Problem description: Copy every line that contains the string "viên" from the entries below.

= = = = =

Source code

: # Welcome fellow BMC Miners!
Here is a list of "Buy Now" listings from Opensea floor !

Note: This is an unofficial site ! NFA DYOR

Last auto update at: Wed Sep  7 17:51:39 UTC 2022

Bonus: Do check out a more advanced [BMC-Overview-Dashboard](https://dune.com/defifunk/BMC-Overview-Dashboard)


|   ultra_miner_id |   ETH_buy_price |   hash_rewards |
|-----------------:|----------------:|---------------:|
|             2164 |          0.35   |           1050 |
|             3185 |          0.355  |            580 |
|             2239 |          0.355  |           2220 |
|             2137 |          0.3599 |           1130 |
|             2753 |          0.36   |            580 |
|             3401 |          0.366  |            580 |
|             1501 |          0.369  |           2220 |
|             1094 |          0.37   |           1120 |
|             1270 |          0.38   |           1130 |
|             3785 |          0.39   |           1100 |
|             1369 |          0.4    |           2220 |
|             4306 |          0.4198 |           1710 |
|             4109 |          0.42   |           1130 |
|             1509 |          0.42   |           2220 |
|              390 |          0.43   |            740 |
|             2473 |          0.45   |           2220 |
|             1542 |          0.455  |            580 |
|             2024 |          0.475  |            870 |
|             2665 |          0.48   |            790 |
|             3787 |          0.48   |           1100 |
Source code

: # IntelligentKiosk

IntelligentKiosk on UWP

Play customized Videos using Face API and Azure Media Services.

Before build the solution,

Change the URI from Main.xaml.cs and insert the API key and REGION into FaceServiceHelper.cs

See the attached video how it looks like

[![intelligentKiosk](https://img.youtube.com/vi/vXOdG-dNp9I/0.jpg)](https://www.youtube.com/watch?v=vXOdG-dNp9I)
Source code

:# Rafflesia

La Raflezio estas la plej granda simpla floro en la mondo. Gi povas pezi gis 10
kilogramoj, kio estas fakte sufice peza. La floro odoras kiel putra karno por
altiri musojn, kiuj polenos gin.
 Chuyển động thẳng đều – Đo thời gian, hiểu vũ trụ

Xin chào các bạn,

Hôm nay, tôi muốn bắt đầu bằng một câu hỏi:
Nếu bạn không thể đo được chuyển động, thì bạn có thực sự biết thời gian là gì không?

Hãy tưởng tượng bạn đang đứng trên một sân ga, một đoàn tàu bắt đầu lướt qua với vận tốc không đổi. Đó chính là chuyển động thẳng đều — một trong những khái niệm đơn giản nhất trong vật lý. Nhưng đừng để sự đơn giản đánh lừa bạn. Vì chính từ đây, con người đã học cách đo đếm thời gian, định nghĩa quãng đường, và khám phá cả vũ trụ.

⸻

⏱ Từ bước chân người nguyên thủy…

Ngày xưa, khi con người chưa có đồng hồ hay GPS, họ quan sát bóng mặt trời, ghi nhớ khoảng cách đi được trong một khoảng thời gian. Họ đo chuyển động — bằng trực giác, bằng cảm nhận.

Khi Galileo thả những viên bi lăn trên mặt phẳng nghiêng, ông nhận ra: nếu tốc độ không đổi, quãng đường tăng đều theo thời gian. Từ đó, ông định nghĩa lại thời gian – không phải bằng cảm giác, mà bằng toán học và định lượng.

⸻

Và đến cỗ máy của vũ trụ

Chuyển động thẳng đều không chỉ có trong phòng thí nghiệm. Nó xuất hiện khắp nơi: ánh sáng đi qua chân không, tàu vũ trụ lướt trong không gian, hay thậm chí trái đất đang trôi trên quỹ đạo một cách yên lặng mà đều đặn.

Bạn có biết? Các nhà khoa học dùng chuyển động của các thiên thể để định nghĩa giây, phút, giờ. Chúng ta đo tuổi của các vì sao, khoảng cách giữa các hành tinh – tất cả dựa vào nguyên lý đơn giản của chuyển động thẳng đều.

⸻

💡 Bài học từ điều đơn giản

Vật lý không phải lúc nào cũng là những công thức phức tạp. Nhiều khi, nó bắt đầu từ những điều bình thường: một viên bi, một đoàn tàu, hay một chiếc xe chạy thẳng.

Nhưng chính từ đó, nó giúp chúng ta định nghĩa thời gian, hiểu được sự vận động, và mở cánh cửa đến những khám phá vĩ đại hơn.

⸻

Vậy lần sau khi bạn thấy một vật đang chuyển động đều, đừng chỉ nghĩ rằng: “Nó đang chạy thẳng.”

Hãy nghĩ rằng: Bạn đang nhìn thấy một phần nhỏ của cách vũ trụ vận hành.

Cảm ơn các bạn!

= = = = =

Answer to the exercise:
Khi Galileo thả những viên bi lăn trên mặt phẳng nghiêng, ông nhận ra: nếu tốc độ không đổi, quãng đường tăng đều theo thời gian. Từ đó, ông định nghĩa lại thời gian – không phải bằng cảm giác, mà bằng toán học và định lượng.
Vật lý không phải lúc nào cũng là những công thức phức tạp. Nhiều khi, nó bắt đầu từ những điều bình thường: một viên bi, một đoàn tàu, hay một chiếc xe chạy thẳng.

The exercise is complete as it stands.